Using IoU as the standard
float eyeAnalyzer::IoU(const std::vector<int>& box1, const std::vector<int>& box2){
int x1 = std::max(box1[0], box2[0]);
int y1 = std::max(box1[1], box2[1]);
int x2 = std::min(box1[0] + box1[2], box2[0] + box2[2]);
int y2 = std::min(box1[1] + box1[3], box2[1] + box2[3]);
float intersection_area = std::max(0, x2 - x1) * std::max(0, y2 - y1);
int box1_area = box1[2] * box1[3];
int box2_area = box2[2] * box2[3];
float iou = intersection_area/(box1_area + box2_area - intersection_area);
return iou;
}
Sorted by confidence
for (auto& kv : results) {
std::sort(kv.second.begin(), kv.second.end(), compareDetections);
}
// NMS
for (auto& kv : results) {
kv.second = nonMaximumSuppression(kv.second, 0.6);
}
This part performs two-layer traversal by category, starting from the first detection box with the highest confidence. If the IoU of subsequent detection boxes is greater than the set threshold, the detection boxes are deleted, otherwise they are retained until the traversal is completed.
Analyse time complexity
For a class, the time complexity is O(nlog(n)) at best and O(n2) at worst.
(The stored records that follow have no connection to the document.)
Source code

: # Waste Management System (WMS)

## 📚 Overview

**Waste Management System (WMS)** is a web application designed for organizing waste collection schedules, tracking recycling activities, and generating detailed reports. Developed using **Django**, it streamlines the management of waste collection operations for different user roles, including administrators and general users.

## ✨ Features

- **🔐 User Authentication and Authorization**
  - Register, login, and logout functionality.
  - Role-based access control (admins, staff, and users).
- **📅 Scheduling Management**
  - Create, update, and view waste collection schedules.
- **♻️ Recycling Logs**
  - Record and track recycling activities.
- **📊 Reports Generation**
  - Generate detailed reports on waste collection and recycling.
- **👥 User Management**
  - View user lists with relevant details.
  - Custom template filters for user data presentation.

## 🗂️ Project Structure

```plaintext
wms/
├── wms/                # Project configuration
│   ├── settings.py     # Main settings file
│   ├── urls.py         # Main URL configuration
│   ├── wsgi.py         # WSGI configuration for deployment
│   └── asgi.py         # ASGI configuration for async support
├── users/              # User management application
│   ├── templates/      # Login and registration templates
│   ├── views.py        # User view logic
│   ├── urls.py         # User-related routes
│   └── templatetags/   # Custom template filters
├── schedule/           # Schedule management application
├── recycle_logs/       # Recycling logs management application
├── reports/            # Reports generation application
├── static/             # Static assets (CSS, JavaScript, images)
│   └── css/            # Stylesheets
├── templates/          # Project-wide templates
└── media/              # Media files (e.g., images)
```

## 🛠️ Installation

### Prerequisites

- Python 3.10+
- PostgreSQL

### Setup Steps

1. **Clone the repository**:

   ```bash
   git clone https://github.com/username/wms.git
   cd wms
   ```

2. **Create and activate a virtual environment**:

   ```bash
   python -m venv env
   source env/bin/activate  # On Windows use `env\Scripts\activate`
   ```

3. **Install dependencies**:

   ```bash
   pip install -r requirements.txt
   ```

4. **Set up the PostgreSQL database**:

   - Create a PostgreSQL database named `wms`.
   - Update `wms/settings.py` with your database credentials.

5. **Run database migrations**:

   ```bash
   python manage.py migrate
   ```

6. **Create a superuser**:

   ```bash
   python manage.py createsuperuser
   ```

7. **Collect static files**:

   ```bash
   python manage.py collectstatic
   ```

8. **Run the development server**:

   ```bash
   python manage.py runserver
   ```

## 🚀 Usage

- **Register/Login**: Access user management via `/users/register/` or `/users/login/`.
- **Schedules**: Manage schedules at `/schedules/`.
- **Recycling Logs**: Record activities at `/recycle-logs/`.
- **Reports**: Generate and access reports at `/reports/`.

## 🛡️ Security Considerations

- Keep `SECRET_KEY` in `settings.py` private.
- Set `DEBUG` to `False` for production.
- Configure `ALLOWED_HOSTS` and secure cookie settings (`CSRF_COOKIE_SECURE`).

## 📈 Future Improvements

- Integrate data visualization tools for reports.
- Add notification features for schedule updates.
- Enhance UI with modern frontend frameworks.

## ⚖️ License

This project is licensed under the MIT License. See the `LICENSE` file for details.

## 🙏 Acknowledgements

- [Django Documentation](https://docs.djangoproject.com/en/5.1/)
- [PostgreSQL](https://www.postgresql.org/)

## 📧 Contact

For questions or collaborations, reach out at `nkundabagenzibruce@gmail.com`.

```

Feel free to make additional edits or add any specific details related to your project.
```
std::vector<Detection> eyeAnalyzer::nonMaximumSuppression(const std::vector<Detection>& detections, float iou_threshold)
{
std::vector<Detection> keepResults;
std::vector<Detection> sorted_detections = detections;
while (!sorted_detections.empty()) {
Detection best_detection = sorted_detections.front();
keepResults.push_back(best_detection);
sorted_detections.erase(sorted_detections.begin());
auto it = sorted_detections.begin();
while (it != sorted_detections.end()) {
if (IoU(best_detection.bbox, it->bbox) > iou_threshold) {
it = sorted_detections.erase(it);
}
else {
++it;
}
}
}
return keepResults;
}
Test
The confidence level of the test setting is greater than 0.2, and the effect number can be seen. The basic deployment is completed.
The next step is to adjust the parameters, and if there is spare time, beautify the detection frame.